Gli Arctic Monkeys alla vigilia del nuovo disco
Di corsa verso la scena principale affollata oltremisura per gli Arctic Monkeys, che hanno concepito il breve tour estivo per lanciare il loro prossimo LP, The Car, annunciato per il 16 ottobre proprio in questi giorni. Le anticipazioni si risolvono tuttavia in una sola nuova canzone. La setlist è quella tipica di un festival: ci sono molti pezzi di AM, d’altronde acclamati dal pubblico, e molti “vecchi” classici che non possono mancare, tipo 505, Crying Lightning, Teddy Picker, I Bet You Look Good on the Dancefloor. Menzione speciale per Do Me a Favor, forse il momento migliore. Novità rispetto alla scaletta dei concerti precedenti l’esordio di From the Ritz to the Rubble, una bella sorpresa. Non sorprende invece che da Tranquility Base Hotel + Casino (disco molto amato da TomTomRock) vengano eseguiti soltanto due pezzi, la title track e One Point Perspective, reputati non adatti a un festival – e l’applausometro dà loro ragione. Il nuovo pezzo si chiama, come ormai quasi tutti sapranno, I Ain’t Quite Where I Think I Am e ha un feeling molto 70s che mi piace. Più Tranquility che AM.
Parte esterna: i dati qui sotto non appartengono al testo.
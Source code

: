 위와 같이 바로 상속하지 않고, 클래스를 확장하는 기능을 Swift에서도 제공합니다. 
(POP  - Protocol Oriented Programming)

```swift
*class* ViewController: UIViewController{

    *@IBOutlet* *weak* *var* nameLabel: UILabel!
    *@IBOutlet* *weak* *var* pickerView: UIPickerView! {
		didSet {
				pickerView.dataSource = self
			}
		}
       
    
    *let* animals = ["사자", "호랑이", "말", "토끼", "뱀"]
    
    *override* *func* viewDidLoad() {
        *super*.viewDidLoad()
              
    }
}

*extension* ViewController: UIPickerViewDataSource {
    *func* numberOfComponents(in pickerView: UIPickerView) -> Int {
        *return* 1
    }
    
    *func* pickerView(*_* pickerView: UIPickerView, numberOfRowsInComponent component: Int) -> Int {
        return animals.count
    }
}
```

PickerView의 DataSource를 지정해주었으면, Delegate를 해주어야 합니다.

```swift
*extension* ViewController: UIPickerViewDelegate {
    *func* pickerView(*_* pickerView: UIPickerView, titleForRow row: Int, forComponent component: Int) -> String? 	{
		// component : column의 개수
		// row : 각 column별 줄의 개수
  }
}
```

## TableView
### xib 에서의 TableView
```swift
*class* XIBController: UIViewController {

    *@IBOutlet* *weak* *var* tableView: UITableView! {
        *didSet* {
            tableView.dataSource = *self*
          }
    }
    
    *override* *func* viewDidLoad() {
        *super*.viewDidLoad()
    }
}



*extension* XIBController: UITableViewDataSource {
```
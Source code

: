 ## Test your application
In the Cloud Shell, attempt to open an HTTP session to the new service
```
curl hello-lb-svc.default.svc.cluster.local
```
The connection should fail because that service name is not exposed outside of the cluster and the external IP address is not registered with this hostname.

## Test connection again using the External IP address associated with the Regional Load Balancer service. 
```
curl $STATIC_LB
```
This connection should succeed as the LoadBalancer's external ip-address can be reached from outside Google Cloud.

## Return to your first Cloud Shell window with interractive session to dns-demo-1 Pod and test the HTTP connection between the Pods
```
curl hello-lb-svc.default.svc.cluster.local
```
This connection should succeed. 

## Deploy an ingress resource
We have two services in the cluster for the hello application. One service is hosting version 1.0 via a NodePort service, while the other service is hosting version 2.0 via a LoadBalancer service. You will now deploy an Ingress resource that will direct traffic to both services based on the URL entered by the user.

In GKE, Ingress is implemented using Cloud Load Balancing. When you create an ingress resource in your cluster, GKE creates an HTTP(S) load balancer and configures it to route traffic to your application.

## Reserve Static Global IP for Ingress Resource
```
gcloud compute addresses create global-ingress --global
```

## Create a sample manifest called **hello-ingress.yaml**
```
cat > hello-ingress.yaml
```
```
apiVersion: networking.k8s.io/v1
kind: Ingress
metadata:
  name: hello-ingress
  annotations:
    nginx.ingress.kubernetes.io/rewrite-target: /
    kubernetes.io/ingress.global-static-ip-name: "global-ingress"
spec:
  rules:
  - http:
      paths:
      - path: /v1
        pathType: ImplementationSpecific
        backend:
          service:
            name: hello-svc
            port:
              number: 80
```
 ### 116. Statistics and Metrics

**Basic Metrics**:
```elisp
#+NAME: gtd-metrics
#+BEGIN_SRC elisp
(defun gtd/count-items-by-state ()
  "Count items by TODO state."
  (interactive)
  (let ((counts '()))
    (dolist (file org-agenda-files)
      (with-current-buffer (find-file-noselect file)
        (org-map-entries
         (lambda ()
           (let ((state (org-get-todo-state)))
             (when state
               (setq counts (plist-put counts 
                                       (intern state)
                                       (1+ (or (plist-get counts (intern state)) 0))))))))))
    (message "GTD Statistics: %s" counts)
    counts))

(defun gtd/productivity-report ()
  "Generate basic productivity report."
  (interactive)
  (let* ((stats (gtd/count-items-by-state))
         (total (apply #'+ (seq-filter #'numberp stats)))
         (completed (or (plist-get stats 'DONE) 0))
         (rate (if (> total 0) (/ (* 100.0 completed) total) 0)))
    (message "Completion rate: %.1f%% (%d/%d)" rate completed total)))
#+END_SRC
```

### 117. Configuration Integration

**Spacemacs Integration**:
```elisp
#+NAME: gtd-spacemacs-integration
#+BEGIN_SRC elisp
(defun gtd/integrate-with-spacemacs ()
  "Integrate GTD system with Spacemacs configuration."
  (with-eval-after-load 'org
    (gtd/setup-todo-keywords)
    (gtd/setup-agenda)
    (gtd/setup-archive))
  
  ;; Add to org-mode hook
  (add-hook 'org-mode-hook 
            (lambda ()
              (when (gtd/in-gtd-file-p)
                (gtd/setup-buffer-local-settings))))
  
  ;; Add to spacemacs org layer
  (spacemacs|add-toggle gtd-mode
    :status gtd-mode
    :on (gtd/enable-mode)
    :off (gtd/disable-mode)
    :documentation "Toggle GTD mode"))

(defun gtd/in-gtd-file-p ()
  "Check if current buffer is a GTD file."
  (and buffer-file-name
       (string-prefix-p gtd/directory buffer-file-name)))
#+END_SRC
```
Semplice ma bella la scena, anche questa con un tocco 70s dato dall’oblò centrale che rinvia le immagini e, alla fine, la mirrorball citata dal primo pezzo di The Car. La performance degli Arctic Monkeys è solida ma lontana dall’entusiasta. L’Alex Turner visto sullo stesso palco con i Last Shadow Puppets e in versione Elvis per l’uscita di AM aveva ben altro piglio. È un vero peccato con un disco così imminente, e speriamo non sia un segnale negativo per il futuro della band.